The Root Cause Analysis

Once I realized I am doing something wrong, I wisely took the decision of taking a step back and unplug myself with these crazy ideas and think through it.

1. Fear Of Missing Out (FOMO): Not everyone gets to work on latest and greatest technologies all the times. When you see everyone around you talking how they scaled their app using the latest technologies it infuses a bit of fear of getting outdated. So, to compensate the lack of opportunity to work with those cool technologies I was thinking of doing all those crazy things.
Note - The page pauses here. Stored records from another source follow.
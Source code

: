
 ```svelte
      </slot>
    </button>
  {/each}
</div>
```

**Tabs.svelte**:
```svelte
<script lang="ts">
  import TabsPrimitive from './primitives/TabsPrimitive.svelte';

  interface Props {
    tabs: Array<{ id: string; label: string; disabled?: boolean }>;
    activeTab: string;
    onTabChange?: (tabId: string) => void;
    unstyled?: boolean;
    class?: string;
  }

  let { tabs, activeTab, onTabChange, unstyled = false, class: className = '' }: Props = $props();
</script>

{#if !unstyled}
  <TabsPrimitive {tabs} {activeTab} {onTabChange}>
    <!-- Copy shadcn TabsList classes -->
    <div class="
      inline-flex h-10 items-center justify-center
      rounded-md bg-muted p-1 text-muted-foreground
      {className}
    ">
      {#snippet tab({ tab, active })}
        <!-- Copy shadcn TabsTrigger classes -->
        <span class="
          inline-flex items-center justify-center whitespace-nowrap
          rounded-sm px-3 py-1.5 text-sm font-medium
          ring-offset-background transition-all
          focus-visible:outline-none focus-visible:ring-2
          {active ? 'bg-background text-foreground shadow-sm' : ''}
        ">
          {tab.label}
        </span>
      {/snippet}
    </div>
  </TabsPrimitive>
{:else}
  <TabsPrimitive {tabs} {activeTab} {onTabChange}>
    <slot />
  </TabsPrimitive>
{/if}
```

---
2. Not knowing how much learning is “good enough”: As I mentioned above, my futuristic learning process doesn’t tell me how much is good enough and still leaving me with the thought of “there is more to know”.

3. Social Media: While Social Media is helpful in many ways it can also add more stress to you. There are 16-year old front-end devs lecturing you “how to live a better life”, the so-called “your REST API is not really REST API” or “You are doing DDD wrong” backend gatekeepers. Looking at these people you may start wondering “Is everybody figured out how to live life and do software engineering except me??”

The Remedy

Once I understood what is going on, I took few steps before things getting worse.
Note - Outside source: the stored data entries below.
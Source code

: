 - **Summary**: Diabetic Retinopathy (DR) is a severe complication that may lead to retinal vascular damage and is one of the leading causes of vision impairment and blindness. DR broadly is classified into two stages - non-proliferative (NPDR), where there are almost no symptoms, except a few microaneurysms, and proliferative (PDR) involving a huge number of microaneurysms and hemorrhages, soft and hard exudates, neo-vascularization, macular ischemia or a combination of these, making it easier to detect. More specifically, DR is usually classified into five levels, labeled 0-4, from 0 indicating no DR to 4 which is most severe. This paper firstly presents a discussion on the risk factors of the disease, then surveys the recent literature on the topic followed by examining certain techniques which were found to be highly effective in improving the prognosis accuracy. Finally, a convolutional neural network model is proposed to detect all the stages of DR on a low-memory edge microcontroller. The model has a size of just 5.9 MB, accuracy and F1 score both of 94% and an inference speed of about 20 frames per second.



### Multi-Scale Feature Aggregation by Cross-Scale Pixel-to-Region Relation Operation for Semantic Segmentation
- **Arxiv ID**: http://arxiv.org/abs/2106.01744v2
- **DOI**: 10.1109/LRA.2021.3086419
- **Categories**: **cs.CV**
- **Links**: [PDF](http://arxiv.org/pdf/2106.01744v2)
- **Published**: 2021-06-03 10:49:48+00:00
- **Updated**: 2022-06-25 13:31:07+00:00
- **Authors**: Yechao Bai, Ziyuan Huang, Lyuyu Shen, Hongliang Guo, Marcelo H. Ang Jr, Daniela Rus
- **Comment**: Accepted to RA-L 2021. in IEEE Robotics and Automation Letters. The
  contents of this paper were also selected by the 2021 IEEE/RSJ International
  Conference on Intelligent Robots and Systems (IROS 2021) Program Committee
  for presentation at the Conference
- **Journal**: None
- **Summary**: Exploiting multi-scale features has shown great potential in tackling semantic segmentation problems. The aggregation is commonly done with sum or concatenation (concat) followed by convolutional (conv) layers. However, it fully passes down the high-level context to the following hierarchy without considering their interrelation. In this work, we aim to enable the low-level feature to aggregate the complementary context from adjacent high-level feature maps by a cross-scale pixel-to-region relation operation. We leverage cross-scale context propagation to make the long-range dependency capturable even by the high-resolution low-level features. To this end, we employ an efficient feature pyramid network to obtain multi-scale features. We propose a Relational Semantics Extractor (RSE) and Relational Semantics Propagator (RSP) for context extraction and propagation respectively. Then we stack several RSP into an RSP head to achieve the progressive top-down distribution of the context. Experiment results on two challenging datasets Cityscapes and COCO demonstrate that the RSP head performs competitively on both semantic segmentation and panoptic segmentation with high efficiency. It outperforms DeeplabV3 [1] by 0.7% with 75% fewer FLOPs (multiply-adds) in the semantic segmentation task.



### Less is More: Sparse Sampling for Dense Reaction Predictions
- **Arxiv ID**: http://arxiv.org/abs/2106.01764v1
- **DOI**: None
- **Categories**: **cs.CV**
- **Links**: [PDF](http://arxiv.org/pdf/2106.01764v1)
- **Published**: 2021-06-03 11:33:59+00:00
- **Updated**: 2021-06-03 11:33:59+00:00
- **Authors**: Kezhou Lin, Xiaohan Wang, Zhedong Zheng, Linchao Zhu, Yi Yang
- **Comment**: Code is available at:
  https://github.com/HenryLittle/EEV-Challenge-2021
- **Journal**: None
  • I just stopped learned anything new that is not required for my official job
  • I took a break from Twitter which is the only social media app that is adding more pressure to me

Guess what? With these 2 simple steps I got 4 extra free hours in a day :-) I spent the time with my son and listening to my favorite music and sleeping more. I also watched my favorite shows (FRIENDS and Game of Thrones) one more time.

What about my futuristic learning which helped me throughout my career?

I just needed to make a small change in the process. Instead of having an open-ended goal like “I will learn OAuth today” I have more specific goal like “Today I will learn OAuth using Client Credentials”. With this small change, once I complete my learning task for that day I stop and end the day with a satisfaction of “I learned OAuth using Client Credentials today”.

Summary

The fun fact of life is “You most likely won’t discover anything ground-breaking new. You may re-discover the true meaning of what you already read in your 6th grade”.

We all studied the phrase “Health is wealth” from our childhood days itself. But we forget it and trap into the rat-race. While working crazy hours to achieve your career goals looks great, but not at the cost of health. Having balance is more important.

There is more to life. Take a break and go to places. The worst thing that could happen to you is having pocket full of money but not enough energy to spend it.